“Sixty-eight dead and nearly 300 injured in a hostile vehicle and bomb attack on a community festival in Birmingham, the country is in shock.
Battling the mental turmoil of the aftermath, Alex, a former Army communications specialist, stumbles across the UK Terror Watch List – he cannot resist the challenge of stealing the list from under the nose of his contract supervisor, Lucy Butler, a razor sharp and headstrong Intelligence Corps corporal with big ambitions.
Wrestling with his conscience and the ethics of tackling unconvicted suspects, Alex enlists the help of famed former UK Special Forces Warrant Officer, Craig Medhurst. Alex struggles to win the respect of Craig’s core team, but together they hatch a daring plan to act on their selected targets.
Can Alex use his charm to persuade Corporal Butler to join them?”
Hello and welcome to damppebbles. Today I am handing the keys over to my trusty sidekick and guest reviewer, Ryan, who is sharing his review of The Watch List on the final day of the blog tour. The Watch List was self-published by the author, Joseph Mitcham, on 2nd December 2019 and Ryan received a free review copy of the book which hasn’t influenced his review. Let’s see what he thought…
The Watch List by Joseph Mitcham is a fascinating book about temptation and ethics. It put me in mind of the “Choose your own adventure books” of my youth, but this time the lead character had already taken the decisions and the reader is watching events play out.
Alex, as the main character, is a confident and high skilled IT specialist with a background in the army. Called in to fix an inter-service IT system he finds he has a dilemma. The UK Terror Watch List is on the system and Alex knows he has the skills to take it without anyone knowing. The author does a great job of communicating the mix of guilt, fear and excitement swirling through Alex as he reaches his decision. But then we see more choices; decision 2, what to do with the list? Decision 3, share his secret with Lucy Butler or not? Each decision has consequences, and when he takes them, the circumstances and subsequent decisions seem to flow out of Alex’s control.
I really enjoyed this book. The author has started with an interesting premise and built it into a strong story where good and bad can sometimes appear similar, and is very dependent on perspective. Mitcham doesn’t shy away from making his characters have difficult ethical discussions. Wrestling with their conscience on whether to take action against those who have, as yet, done nothing wrong except believe something different from Alex’s growing band of vigilantes.
The characters in this story are well written and all come to the mission with different approaches.

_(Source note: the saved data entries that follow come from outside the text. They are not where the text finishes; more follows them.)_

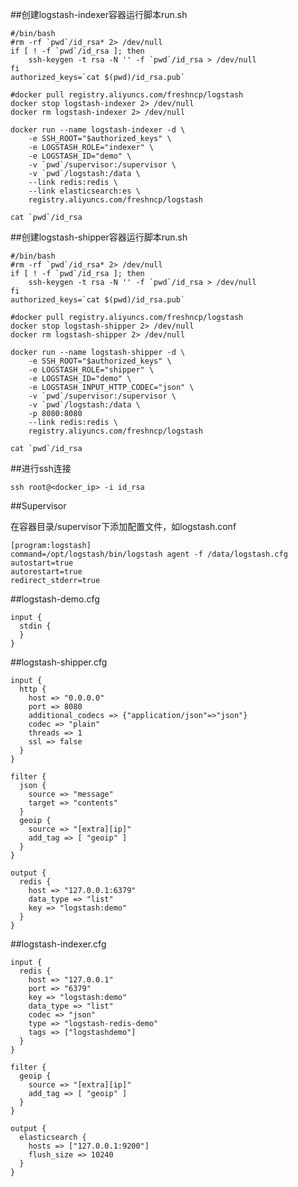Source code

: ##创建logstash-indexer容器运行脚本run.sh

    #/bin/bash
    #rm -rf `pwd`/id_rsa* 2> /dev/null
    if [ ! -f `pwd`/id_rsa ]; then
        ssh-keygen -t rsa -N '' -f `pwd`/id_rsa > /dev/null
    fi
    authorized_keys=`cat $(pwd)/id_rsa.pub`

    #docker pull registry.aliyuncs.com/freshncp/logstash
    docker stop logstash-indexer 2> /dev/null
    docker rm logstash-indexer 2> /dev/null

    docker run --name logstash-indexer -d \
        -e SSH_ROOT="$authorized_keys" \
        -e LOGSTASH_ROLE="indexer" \
        -e LOGSTASH_ID="demo" \
        -v `pwd`/supervisor:/supervisor \
        -v `pwd`/logstash:/data \
        --link redis:redis \
        --link elasticsearch:es \
        registry.aliyuncs.com/freshncp/logstash

    cat `pwd`/id_rsa

##创建logstash-shipper容器运行脚本run.sh

    #/bin/bash
    #rm -rf `pwd`/id_rsa* 2> /dev/null
    if [ ! -f `pwd`/id_rsa ]; then
        ssh-keygen -t rsa -N '' -f `pwd`/id_rsa > /dev/null
    fi
    authorized_keys=`cat $(pwd)/id_rsa.pub`

    #docker pull registry.aliyuncs.com/freshncp/logstash
    docker stop logstash-shipper 2> /dev/null
    docker rm logstash-shipper 2> /dev/null

    docker run --name logstash-shipper -d \
        -e SSH_ROOT="$authorized_keys" \
        -e LOGSTASH_ROLE="shipper" \
        -e LOGSTASH_ID="demo" \
        -e LOGSTASH_INPUT_HTTP_CODEC="json" \
        -v `pwd`/supervisor:/supervisor \
        -v `pwd`/logstash:/data \
        -p 8080:8080
        --link redis:redis \
        registry.aliyuncs.com/freshncp/logstash

    cat `pwd`/id_rsa


##进行ssh连接

    ssh root@<docker_ip> -i id_rsa

##Supervisor

在容器目录/supervisor下添加配置文件，如logstash.conf

    [program:logstash]
    command=/opt/logstash/bin/logstash agent -f /data/logstash.cfg
    autostart=true
    autorestart=true
    redirect_stderr=true

##logstash-demo.cfg

    input {
      stdin {
      }
    }


##logstash-shipper.cfg

    input {
      http {
        host => "0.0.0.0"
        port => 8080
        additional_codecs => {"application/json"=>"json"}
        codec => "plain"
        threads => 1
        ssl => false
      }
    }

    filter {
      json {
        source => "message"
        target => "contents"
      }
      geoip {
        source => "[extra][ip]"
        add_tag => [ "geoip" ]
      }
    }

    output {
      redis {
        host => "127.0.0.1:6379"
        data_type => "list"
        key => "logstash:demo"
      }
    }

##logstash-indexer.cfg

    input {
      redis {
        host => "127.0.0.1"
        port => "6379"
        key => "logstash:demo"
        data_type => "list"
        codec => "json"
        type => "logstash-redis-demo"
        tags => ["logstashdemo"]
      }
    }

    filter {
      geoip {
        source => "[extra][ip]"
        add_tag => [ "geoip" ]
      }
    }

    output {
      elasticsearch {
        hosts => ["127.0.0.1:9200"]
        flush_size => 10240
      }
    }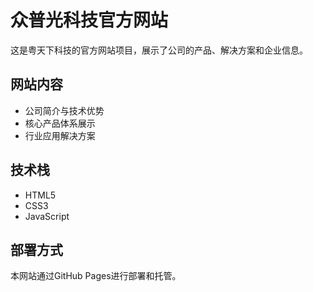 # 众普光科技官方网站

这是粤天下科技的官方网站项目，展示了公司的产品、解决方案和企业信息。

## 网站内容

- 公司简介与技术优势
- 核心产品体系展示
- 行业应用解决方案

## 技术栈

- HTML5
- CSS3
- JavaScript

## 部署方式

本网站通过GitHub Pages进行部署和托管。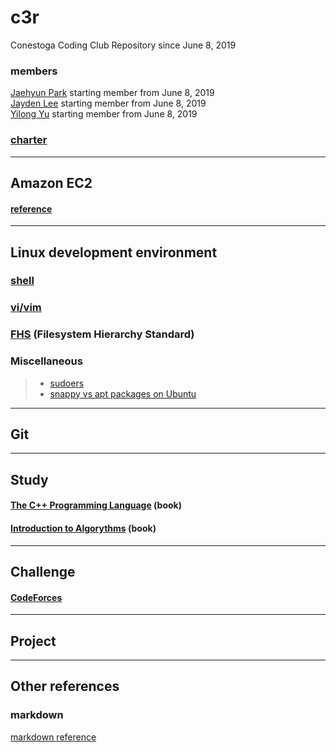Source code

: # c3r 
Conestoga Coding Club Repository since June 8, 2019

### members
[Jaehyun Park](https://jaeyp.github.io/) starting member from June 8, 2019  
[Jayden Lee]() starting member from June 8, 2019  
[Yilong Yu]() starting member from June 8, 2019  

### [charter](https://github.com/jaeyp/c3r/blob/master/doc/charter.txt)

---

## Amazon EC2
#### [reference](https://github.com/jaeyp/c3r/tree/master/ec2)

---

## Linux development environment
### [shell](https://github.com/jaeyp/c3r/tree/master/shell)

### [vi/vim](https://github.com/jaeyp/c3/tree/master/vi)

### [FHS](https://refspecs.linuxfoundation.org/FHS_3.0/fhs/index.html) (Filesystem Hierarchy Standard)  

### Miscellaneous
> * [sudoers]()
> * [snappy vs apt packages on Ubuntu]()

---

## Git

---

## Study
#### [The C++ Programming Language](https://github.com/jaeyp/c3r/tree/master/book/the_c%2B%2B_programming_language) (book)  

#### [Introduction to Algorythms](https://github.com/jaeyp/c3r/tree/master/book/introduction_to_algorythms) (book)  

---

## Challenge
#### [CodeForces]()

---

## Project

---

## Other references
### markdown
[markdown reference](https://github.com/jaeyp/markdown)
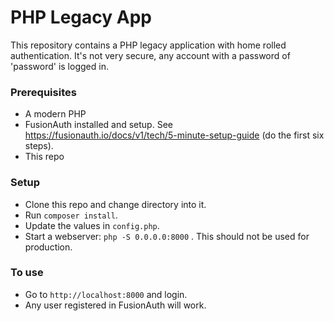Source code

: # PHP Legacy App

This repository contains a PHP legacy application with home rolled authentication. It's not very secure, any account with a password of 'password' is logged in.

### Prerequisites

* A modern PHP
* FusionAuth installed and setup. See https://fusionauth.io/docs/v1/tech/5-minute-setup-guide (do the first six steps).
* This repo

### Setup

* Clone this repo and change directory into it.
* Run `composer install`.
* Update the values in `config.php`.
* Start a webserver: `php -S 0.0.0.0:8000` . This should not be used for production.

### To use

* Go to `http://localhost:8000` and login. 
* Any user registered in FusionAuth will work.
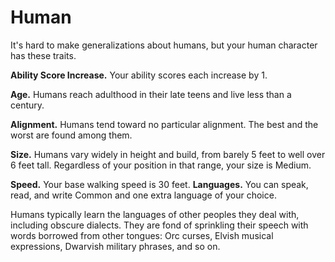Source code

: # Human

It's hard to make generalizations about humans, but your human character
has these traits.

**Ability Score Increase.** Your ability scores each increase by 1.

**Age.** Humans reach adulthood in their late teens and live less than a
century.

**Alignment.** Humans tend toward no particular alignment. The best and
the worst are found among them.

**Size.** Humans vary widely in height and build, from barely 5 feet to
well over 6 feet tall. Regardless of your position in that range, your
size is Medium.

**Speed.** Your base walking speed is 30 feet. **Languages.** You can
speak, read, and write Common and one extra language of your choice.

Humans typically learn the languages of other peoples they deal with,
including obscure dialects. They are fond of sprinkling their speech
with words borrowed from other tongues: Orc curses, Elvish musical
expressions, Dwarvish military phrases, and so on.
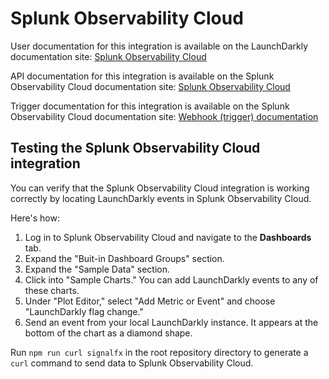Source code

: # Splunk Observability Cloud

User documentation for this integration is available on the LaunchDarkly documentation site: [Splunk Observability Cloud](https://docs.launchdarkly.com/integrations/splunk/observability)

API documentation for this integration is available on the Splunk Observability Cloud documentation site: [Splunk Observability Cloud](https://dev.splunk.com/observability/reference/api/ingest_data/latest)

Trigger documentation for this integration is available on the Splunk Observability Cloud documentation site: [Webhook (trigger) documentation](https://docs.splunk.com/Observability/admin/notif-services/webhook.html#webhook)

## Testing the Splunk Observability Cloud integration

You can verify that the Splunk Observability Cloud integration is working correctly by locating LaunchDarkly events in Splunk Observability Cloud.

Here's how:

1. Log in to Splunk Observability Cloud and navigate to the **Dashboards** tab.
2. Expand the "Buit-in Dashboard Groups" section.
3. Expand the "Sample Data" section.
4. Click into "Sample Charts." You can add LaunchDarkly events to any of these charts.
5. Under "Plot Editor," select "Add Metric or Event" and choose "LaunchDarkly flag change."
6. Send an event from your local LaunchDarkly instance. It appears at the bottom of the chart as a diamond shape.

Run `npm run curl signalfx` in the root repository directory to generate a `curl` command to send data to Splunk Observability Cloud.
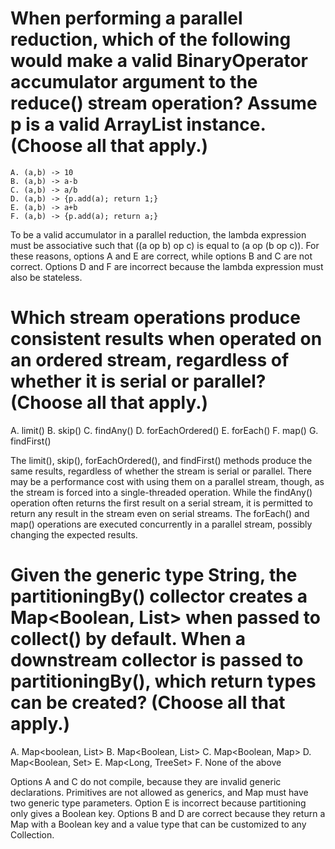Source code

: # When performing a parallel reduction, which of the following would make a valid BinaryOperator<Integer> accumulator argument to the reduce() stream operation? Assume p is a valid ArrayList<Integer> instance. (Choose all that apply.)
    A. (a,b) -> 10
    B. (a,b) -> a-b
    C. (a,b) -> a/b
    D. (a,b) -> {p.add(a); return 1;}
    E. (a,b) -> a+b
    F. (a,b) -> {p.add(a); return a;}

To be a valid accumulator in a parallel reduction, the lambda expression must be associative such that ((a op b) op c) is equal to (a op (b op c)).
For these reasons, options A and E are correct, while options B and C are not correct.
Options D and F are incorrect because the lambda expression must also be stateless.

# Which stream operations produce consistent results when operated on an ordered stream, regardless of whether it is serial or parallel? (Choose all that apply.)
A. limit()
B. skip()
C. findAny()
D. forEachOrdered()
E. forEach()
F. map()
G. findFirst()

The limit(), skip(), forEachOrdered(), and findFirst() methods produce the same results, regardless of whether the stream is serial or parallel.
There may be a performance cost with using them on a parallel stream, though, as the stream is forced into a single-threaded operation.
While the findAny() operation often returns the first result on a serial stream, it is permitted to return any result in the stream even on serial streams.
The forEach() and map() operations are executed concurrently in a parallel stream, possibly changing the expected results.

# Given the generic type String, the partitioningBy() collector creates a Map<Boolean, List<String>> when passed to collect() by default. When a downstream collector is passed to partitioningBy(), which return types can be created? (Choose all that apply.)
A. Map<boolean, List<String>>
B. Map<Boolean, List<String>>
C. Map<Boolean, Map<String>>
D. Map<Boolean, Set<String>>
E. Map<Long, TreeSet<String>>
F. None of the above

Options A and C do not compile, because they are invalid generic declarations.
Primitives are not allowed as generics, and Map must have two generic type parameters.
Option E is incorrect because partitioning only gives a Boolean key.
Options B and D are correct because they return a Map with a Boolean key and a value type that can be customized to any Collection.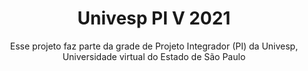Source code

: <h1 align="center">Univesp PI V 2021</h1>
<p align="center">Esse projeto faz parte da grade de Projeto Integrador (PI) da Univesp, Universidade virtual do Estado de São Paulo</p>
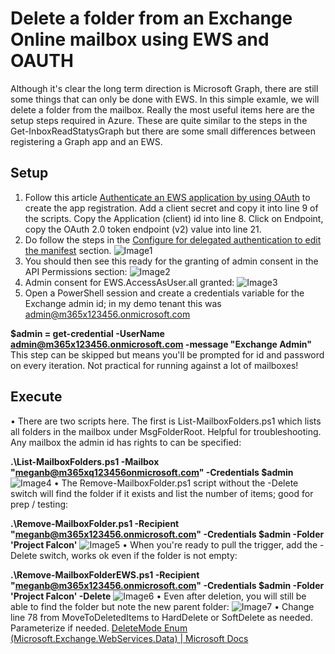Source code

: # Delete a folder from an Exchange Online mailbox using EWS and OAUTH
Although it's clear the long term direction is Microsoft Graph, there are still some things that can only be done with EWS. In this simple examle, we will delete a folder from the mailbox. Really the most useful items here are the setup steps required in Azure. These are quite similar to the steps in the Get-InboxReadStatysGraph but there are some small differences between registering a Graph app and an EWS.
## Setup
1.	Follow this article [Authenticate an EWS application by using OAuth](https://nam06.safelinks.protection.outlook.com/?url=https%3A%2F%2Fdocs.microsoft.com%2Fen-us%2Fexchange%2Fclient-developer%2Fexchange-web-services%2Fhow-to-authenticate-an-ews-application-by-using-oauth&data=05%7C01%7Cdarosen%40microsoft.com%7C70a7694c9e194d0da8b808da929126b6%7C72f988bf86f141af91ab2d7cd011db47%7C1%7C0%7C637983449369693703%7CUnknown%7CTWFpbGZsb3d8eyJWIjoiMC4wLjAwMDAiLCJQIjoiV2luMzIiLCJBTiI6Ik1haWwiLCJXVCI6Mn0%3D%7C3000%7C%7C%7C&sdata=OEnzqoITDFRxDl37p3voDjPTGqfZ5TK9JpRU%2BRoXbNo%3D&reserved=0 "Authenticate an EWS application by using OAuth | Microsoft Docs") to create the app registration. 
Add a client secret and copy it into line 9 of the scripts. 
Copy the Application (client) id into line 8. 
Click on Endpoint, copy the OAuth 2.0 token endpoint (v2) value into line 21.
2.  Do follow the steps in the [Configure for delegated authentication to edit the manifest](https://docs.microsoft.com/en-us/exchange/client-developer/exchange-web-services/how-to-authenticate-an-ews-application-by-using-oauth#configure-for-delegated-authentication "Configure for delegated authentication to edit the manifest") section. 
![Image1](https://github.com/dlRo/mband/blob/3db9ff2d9bb38890dc995c7bddfbd5dbd7e2db83/Remove-MailboxFolder/Images/image1.png)
3.	You should then see this ready for the granting of admin consent in the API Permissions section:
![Image2](https://github.com/dlRo/mband/blob/3db9ff2d9bb38890dc995c7bddfbd5dbd7e2db83/Remove-MailboxFolder/Images/Image2.png)
4.	Admin consent for EWS.AccessAsUser.all granted:
![Image3](https://github.com/dlRo/mband/blob/3db9ff2d9bb38890dc995c7bddfbd5dbd7e2db83/Remove-MailboxFolder/Images/Image3.png)
5.	Open a PowerShell session and create a credentials variable for the Exchange admin id; in my demo tenant this was admin@m365x123456.onmicrosoft.com 

**$admin = get-credential -UserName admin@m365x123456.onmicrosoft.com -message "Exchange Admin"**
This step can be skipped but means you'll be prompted for id and password on every iteration. Not practical for running against a lot of mailboxes!
## Execute
•	There are two scripts here. The first is List-MailboxFolders.ps1 which lists all folders in the mailbox under MsgFolderRoot. Helpful for troubleshooting. Any mailbox the admin id has rights to can be specified:

**.\List-MailboxFolders.ps1 -Mailbox "meganb@m365xq123456onmicrosoft.com" -Credentials $admin**
![Image4](https://github.com/dlRo/mband/blob/3db9ff2d9bb38890dc995c7bddfbd5dbd7e2db83/Remove-MailboxFolder/Images/Image4.png)
•	The Remove-MailboxFolder.ps1 script without the -Delete switch will find the folder if it exists and list the number of items; good for prep / testing:

**.\Remove-MailboxFolder.ps1 -Recipient "meganb@m365x123456.onmicrosoft.com" -Credentials $admin -Folder 'Project Falcon'**
![Image5](https://github.com/dlRo/mband/blob/3db9ff2d9bb38890dc995c7bddfbd5dbd7e2db83/Remove-MailboxFolder/Images/Image5.png)
•	When you're ready to pull the trigger, add the -Delete switch, works ok even if the folder is not empty:

**.\Remove-MailboxFolderEWS.ps1 -Recipient "meganb@m365x123456.onmicrosoft.com" -Credentials $admin -Folder 'Project Falcon' -Delete**
![Image6](https://github.com/dlRo/mband/blob/3db9ff2d9bb38890dc995c7bddfbd5dbd7e2db83/Remove-MailboxFolder/Images/Image6.png)
•	Even after deletion, you will still be able to find the folder but note the new parent folder:
![Image7](https://github.com/dlRo/mband/blob/3db9ff2d9bb38890dc995c7bddfbd5dbd7e2db83/Remove-MailboxFolder/Images/Image7.png)
•	Change line 78 from MoveToDeletedItems to HardDelete or SoftDelete as needed. Parameterize if needed.
[DeleteMode Enum (Microsoft.Exchange.WebServices.Data) | Microsoft Docs](https://docs.microsoft.com/en-us/dotnet/api/microsoft.exchange.webservices.data.deletemode?view=exchange-ews-api "DeleteMode Enum (Microsoft.Exchange.WebServices.Data)")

Alex, as an information specialist, starts off by being fascinated with the challenge of gaining the list. But then he becomes involved in ensuring that the communications are right. Now I never thought I would find the planning and methods of communications for a mission interesting, but the methods used here are fascinating and the author brings an educated perspective to this often overlooked area of a story. Lucy Butler is an enigma, strong and forthright but never clearly on anyone’s side. What is she planning and will she stop Alex’s plans in their track? Finally Craig, ex-special forces, quick with decisions and deadly in his execution of them, can he be trusted not to go too far?
So, going back to the ‘choose your own adventure’ books. Should you read this book – choose ‘yes’ and you will have chosen well. You’ll find an interesting book with a great story and strong characters.
Ryan chose to read and review a free digital copy of The Watch List. The above review is his own unbiased opinion.
The Watch List by Joseph Mitcham was published in the UK on 2nd December2019 and is available in paperback and digital formats (please note, the following links are affiliate links which mean I receive a small percentage of the purchase price at no extra cost to you): | amazon.co.uk | amazon.com | Goodreads |
Joseph Mitcham served with the British military in elite and technical units for over 16 years. His service not only gave him a thorough tactical and technical understanding of some of techniques and processes employed in his first novel, it also provided him with the opportunity to develop himself, earning a first class honours degree in business leadership by the end of his service.
The inspiration for writing ‘The Watch List’ was taken from personal experiences from the roles that he has served in and characteristics from some of the people that he has served with. Joseph has written an incredible, yet compellingly credible story that plays out in our world as he sees it today.